Taigenz was born Tamfu Terry Ngala in Côte-des-Neiges, the son of Cameroonian immigrants. His childhood was normal, his parents a banker and a government employee. 

Reserved but funny, he played basketball and hung out with friends, until music became a focus. Initially, his interest was in techno, and some alternative punk—until he discovered Eminem at age 8. 

“[Eminem’s] performance of ‘Forgot About Dre’ with Dr. Dre, that was the first time I really sat down to watch a rap performance,” Ngala said. “From then on I was just on it. Ask any of my friends—when I was eight, nine years old, I was just memorizing all of his lyrics.” 

Today, Ngala is a full-fledged rapper. His music plays like a mix of Yung Jock and early Ye; hard gospel influences infused with flowing jazz, contemporary classical, and electronica, with beats alternating between trap bangers and grimey soulful ballads. 

His flow is thick with Montreal’s accent, a staccato sense of rhythm that starts and stops without breaking stride.
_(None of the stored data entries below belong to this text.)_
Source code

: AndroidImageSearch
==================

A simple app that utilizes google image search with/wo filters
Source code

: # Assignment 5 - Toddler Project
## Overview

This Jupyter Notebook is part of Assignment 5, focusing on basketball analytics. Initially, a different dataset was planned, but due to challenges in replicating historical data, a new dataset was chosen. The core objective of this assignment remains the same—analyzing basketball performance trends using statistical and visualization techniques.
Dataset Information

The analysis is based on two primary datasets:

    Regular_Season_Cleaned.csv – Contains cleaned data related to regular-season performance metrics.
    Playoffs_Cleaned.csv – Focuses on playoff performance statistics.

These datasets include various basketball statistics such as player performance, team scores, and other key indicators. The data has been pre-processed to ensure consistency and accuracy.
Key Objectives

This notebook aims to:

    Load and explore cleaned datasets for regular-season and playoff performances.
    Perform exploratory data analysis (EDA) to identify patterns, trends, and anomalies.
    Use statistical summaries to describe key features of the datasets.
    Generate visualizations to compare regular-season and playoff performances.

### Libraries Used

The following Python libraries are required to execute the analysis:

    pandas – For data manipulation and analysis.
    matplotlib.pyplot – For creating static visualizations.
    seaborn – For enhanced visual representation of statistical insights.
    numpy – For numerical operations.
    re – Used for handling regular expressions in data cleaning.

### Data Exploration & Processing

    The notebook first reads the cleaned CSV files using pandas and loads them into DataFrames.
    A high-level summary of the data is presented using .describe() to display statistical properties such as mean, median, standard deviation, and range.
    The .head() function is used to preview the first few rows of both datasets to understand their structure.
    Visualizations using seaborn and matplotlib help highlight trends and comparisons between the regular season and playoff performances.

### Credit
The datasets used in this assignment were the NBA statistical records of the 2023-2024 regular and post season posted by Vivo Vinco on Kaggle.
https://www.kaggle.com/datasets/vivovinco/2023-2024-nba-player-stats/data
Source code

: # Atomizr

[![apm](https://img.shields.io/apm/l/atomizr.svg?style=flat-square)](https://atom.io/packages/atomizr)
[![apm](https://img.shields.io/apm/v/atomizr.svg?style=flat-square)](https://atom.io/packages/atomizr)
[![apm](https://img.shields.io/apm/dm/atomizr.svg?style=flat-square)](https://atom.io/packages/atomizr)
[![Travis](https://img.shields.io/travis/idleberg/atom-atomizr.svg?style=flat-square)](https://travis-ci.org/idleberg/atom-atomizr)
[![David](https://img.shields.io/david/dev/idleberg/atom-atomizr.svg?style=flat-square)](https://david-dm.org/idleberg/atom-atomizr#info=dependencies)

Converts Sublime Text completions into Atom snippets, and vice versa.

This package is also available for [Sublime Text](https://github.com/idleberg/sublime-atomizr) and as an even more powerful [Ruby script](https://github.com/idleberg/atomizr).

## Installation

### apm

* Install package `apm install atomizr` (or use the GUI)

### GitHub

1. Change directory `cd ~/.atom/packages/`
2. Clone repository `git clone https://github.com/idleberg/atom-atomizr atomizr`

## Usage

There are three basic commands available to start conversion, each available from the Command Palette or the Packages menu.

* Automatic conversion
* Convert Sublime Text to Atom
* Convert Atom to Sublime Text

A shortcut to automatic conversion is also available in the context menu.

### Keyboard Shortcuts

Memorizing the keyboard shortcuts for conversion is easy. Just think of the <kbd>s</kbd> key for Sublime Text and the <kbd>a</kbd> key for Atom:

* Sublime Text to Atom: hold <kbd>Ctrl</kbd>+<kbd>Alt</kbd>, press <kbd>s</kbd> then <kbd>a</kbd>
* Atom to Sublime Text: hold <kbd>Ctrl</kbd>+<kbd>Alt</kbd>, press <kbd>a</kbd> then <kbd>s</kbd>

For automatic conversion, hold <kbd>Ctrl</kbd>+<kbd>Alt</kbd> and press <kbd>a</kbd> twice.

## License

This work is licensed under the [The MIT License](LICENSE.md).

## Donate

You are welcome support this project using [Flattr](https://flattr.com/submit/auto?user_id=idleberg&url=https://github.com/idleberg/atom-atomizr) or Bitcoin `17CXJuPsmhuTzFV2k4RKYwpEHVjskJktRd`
With 5 full-length releases and a litany of videos under his belt, Taigenz is definitively on the cusp. His beginnings, though, were humble. 

“I started writing when I was 11. My first performance, I was 13 years old,” he said. “At the end of the year, there was a variety show put together by the school. I figured I’d try my hand and see what it’d give me.” 

Ngala says this sentence often: “see what it’d give me.” Throughout his life, the Montreal rapper seems to take what’s on his plate for the sake of the experience. 

He’s excited to learn, never trying to put himself into a box as one thing or another. Even when asked to describe himself, he shuns words like “rapper” or even “artist.” Instead, he simply “[makes] art because that’s what’s going to grow my reach.” 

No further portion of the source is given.